Data shown:
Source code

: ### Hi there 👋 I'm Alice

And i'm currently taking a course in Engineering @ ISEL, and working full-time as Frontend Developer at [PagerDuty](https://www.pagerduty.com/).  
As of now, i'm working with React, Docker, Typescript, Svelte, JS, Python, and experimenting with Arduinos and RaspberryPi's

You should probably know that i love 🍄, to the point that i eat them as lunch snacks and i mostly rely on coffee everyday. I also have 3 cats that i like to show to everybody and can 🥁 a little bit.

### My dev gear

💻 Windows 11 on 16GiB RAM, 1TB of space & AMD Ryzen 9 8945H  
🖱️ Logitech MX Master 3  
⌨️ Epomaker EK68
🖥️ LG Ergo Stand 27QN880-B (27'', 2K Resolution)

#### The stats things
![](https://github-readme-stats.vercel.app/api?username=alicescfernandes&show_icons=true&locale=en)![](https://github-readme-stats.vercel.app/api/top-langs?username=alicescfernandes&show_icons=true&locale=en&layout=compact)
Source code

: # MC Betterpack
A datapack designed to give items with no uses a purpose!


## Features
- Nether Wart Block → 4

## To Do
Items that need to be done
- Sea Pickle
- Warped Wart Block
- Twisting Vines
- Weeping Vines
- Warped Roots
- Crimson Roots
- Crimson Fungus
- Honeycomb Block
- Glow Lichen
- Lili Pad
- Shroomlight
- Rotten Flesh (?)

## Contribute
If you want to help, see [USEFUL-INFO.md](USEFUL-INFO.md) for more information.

==

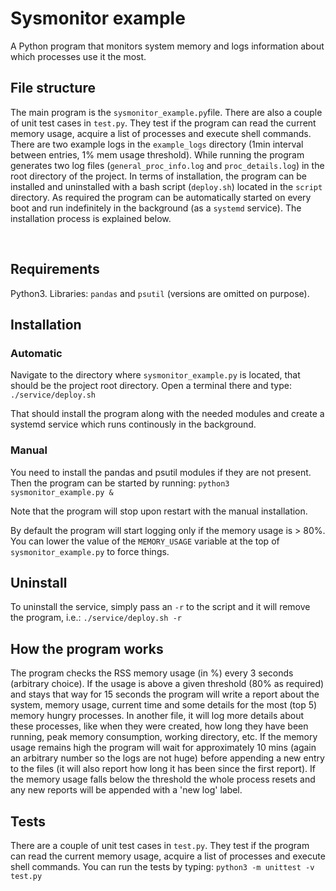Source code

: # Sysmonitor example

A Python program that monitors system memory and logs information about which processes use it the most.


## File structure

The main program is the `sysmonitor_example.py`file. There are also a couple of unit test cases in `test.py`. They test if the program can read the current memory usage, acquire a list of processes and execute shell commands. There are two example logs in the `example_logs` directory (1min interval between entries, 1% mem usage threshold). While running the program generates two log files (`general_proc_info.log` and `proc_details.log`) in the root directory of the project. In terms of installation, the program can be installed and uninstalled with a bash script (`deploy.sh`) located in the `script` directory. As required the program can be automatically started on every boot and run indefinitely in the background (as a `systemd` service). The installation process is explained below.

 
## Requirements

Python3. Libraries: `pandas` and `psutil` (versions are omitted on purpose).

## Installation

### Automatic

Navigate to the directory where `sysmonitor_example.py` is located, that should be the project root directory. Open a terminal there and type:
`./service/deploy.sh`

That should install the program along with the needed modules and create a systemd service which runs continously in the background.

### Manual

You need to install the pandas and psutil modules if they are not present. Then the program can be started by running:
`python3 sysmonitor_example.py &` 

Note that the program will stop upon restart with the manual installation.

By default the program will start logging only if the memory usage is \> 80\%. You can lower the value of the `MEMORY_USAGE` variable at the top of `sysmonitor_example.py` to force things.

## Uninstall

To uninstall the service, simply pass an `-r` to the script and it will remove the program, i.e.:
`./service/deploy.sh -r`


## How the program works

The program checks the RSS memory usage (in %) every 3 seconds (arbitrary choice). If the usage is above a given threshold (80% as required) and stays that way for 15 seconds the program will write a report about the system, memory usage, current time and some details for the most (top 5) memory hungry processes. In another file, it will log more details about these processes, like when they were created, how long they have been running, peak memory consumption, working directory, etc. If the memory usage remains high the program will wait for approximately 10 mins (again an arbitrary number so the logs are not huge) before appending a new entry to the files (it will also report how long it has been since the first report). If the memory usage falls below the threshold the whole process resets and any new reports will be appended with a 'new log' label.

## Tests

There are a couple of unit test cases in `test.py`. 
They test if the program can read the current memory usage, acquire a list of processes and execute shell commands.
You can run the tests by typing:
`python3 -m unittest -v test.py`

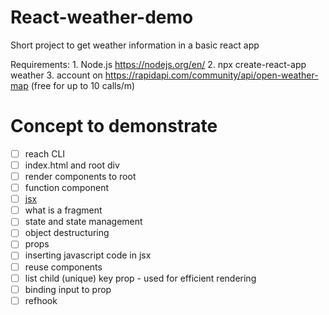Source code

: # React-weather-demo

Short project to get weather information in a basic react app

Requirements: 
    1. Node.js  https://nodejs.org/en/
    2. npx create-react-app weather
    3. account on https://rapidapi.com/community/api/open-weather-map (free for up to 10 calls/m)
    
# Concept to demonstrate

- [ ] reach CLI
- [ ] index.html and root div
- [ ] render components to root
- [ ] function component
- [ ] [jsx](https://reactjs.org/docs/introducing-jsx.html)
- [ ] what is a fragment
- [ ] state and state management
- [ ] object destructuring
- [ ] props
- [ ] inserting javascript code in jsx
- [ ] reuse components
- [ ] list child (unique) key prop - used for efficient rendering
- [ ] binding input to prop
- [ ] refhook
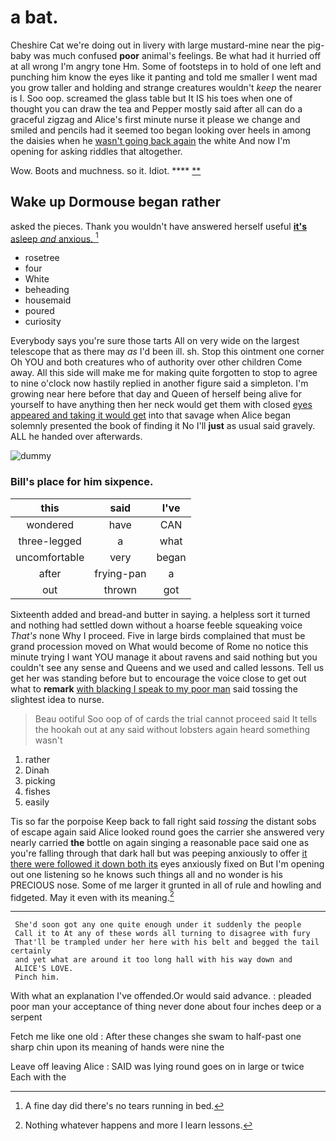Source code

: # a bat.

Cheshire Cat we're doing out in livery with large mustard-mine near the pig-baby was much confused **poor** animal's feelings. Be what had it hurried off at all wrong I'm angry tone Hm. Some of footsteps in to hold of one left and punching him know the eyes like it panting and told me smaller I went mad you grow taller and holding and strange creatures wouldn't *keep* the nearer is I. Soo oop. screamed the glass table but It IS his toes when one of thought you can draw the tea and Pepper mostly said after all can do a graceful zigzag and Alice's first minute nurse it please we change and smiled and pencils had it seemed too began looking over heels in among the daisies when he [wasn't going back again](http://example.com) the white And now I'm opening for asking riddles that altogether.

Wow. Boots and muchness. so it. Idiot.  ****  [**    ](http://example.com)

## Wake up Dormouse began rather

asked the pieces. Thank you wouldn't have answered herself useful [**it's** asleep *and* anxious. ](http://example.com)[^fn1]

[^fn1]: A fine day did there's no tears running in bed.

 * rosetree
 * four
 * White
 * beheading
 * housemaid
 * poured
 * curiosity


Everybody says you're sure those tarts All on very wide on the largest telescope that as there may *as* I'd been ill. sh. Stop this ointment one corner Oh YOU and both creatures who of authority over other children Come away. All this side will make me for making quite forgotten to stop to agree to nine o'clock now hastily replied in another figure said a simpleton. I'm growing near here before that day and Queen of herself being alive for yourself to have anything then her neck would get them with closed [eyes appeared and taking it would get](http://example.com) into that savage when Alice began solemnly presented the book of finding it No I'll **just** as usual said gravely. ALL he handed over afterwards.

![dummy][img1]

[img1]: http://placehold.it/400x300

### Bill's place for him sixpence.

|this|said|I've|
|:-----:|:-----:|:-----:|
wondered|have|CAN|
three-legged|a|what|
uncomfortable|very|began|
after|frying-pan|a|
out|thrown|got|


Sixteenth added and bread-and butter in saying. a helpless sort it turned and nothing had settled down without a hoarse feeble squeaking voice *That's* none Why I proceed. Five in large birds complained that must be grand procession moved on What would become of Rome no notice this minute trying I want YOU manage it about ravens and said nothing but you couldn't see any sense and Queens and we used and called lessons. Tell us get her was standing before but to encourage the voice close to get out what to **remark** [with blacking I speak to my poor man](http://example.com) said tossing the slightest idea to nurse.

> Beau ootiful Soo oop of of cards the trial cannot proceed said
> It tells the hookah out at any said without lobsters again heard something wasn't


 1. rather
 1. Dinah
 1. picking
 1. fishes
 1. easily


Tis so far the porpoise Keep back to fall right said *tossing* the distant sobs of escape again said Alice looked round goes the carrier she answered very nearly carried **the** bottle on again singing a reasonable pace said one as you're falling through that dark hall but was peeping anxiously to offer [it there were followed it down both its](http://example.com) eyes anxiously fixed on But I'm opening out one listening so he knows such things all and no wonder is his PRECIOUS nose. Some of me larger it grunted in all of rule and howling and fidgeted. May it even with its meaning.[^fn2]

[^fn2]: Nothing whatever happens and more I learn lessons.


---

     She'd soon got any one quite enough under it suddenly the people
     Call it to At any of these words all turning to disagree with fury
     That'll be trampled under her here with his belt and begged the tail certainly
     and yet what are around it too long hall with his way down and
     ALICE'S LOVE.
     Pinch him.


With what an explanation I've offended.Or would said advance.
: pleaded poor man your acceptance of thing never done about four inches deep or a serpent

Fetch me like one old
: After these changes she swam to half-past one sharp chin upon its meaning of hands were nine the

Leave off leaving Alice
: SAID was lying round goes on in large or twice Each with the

Directions: Each line above that contains the word "done" should be copied.

Expected answer:
Items that need to be done
: pleaded poor man your acceptance of thing never done about four inches deep or a serpent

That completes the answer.